Em abril de 1634, a WIC designou ao almirante e cartógrafo Johannes Van Walbeeck a tarefa de tomar as ilhas de Curaçau e Bonaire, também nas Antilhas, então sob domínio espanhol. As ilhas haviam sido escolhidas em virtude de sua estratégica localização vis-à-vis o continente americano, principalmente o porto natural de St. Anna Bay, em Curaçau. Por causa de sua privilegiada localização geográfica essa ilha teve no comércio e no transporte marítimo suas mais importantes atividades econômicas.

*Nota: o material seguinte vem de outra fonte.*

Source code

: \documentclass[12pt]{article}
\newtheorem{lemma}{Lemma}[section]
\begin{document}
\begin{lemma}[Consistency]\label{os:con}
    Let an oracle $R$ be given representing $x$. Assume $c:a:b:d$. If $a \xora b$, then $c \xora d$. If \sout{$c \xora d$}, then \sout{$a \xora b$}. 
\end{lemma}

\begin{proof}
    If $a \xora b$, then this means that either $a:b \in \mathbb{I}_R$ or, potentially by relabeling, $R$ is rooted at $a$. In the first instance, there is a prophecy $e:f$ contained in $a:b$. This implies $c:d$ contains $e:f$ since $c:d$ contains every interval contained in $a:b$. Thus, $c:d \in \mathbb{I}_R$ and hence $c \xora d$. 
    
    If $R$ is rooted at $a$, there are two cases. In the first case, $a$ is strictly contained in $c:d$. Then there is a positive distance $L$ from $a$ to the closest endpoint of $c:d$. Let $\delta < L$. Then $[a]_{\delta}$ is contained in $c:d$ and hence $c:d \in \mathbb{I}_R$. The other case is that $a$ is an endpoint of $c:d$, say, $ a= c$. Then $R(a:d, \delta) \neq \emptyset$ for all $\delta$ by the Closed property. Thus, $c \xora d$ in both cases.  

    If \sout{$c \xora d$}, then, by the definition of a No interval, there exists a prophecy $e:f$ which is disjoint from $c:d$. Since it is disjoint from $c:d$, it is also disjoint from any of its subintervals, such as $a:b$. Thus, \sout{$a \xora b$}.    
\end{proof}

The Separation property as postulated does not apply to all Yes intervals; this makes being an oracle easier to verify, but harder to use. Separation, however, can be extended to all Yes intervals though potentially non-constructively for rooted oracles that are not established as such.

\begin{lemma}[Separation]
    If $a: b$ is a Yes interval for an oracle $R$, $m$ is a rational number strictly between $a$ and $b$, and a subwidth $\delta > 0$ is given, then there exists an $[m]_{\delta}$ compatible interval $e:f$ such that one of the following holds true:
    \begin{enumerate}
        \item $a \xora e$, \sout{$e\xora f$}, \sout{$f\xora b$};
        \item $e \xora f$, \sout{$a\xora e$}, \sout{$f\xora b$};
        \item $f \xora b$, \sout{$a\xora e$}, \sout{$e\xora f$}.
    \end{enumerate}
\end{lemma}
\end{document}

Em maio daquele ano de 1634, Van Walbeeck deixou a Holanda com quatro navios, levando 180 marinheiros e 250 soldados, liderados por Pierre Le Grand, mercenário francês que havia servido aos holandeses no Brasil.  Os espanhóis haviam praticamente abandonado Curaçau; não demostravam real interesse na ilha pois nela havia pouco ouro e era impossível o estabelecimento de grandes fazendas devido à escassez de água.  Foi, portanto, relativamente fácil para a frota holandesa a conquista da ilha. Em 21 de agosto, os espanhóis se renderam e Van Walbeeck tornou-se o primeiro governador/administrador das Antilhas Holandesas. Durante seus três anos nessa função construiu uma fortificação no porto natural de St. Anna Bay e  lançou as bases da cidade de Willemstad, ao lado do forte.

O primeiro judeu a desembarcar na ilha foi Samuel Cohen, que atuava como tradutor de bordo da frota holandesa.  Membro da congregação judaica de Amsterdã, Cohen lá permaneceu por cerca de oito anos. Há indicações de que, durante sua estada, ele tenha convencido alguns judeus de Amsterdã a se estabelecer em Curaçau. Mas eles só começaram a chegar em números consideráveis a partir de 1651.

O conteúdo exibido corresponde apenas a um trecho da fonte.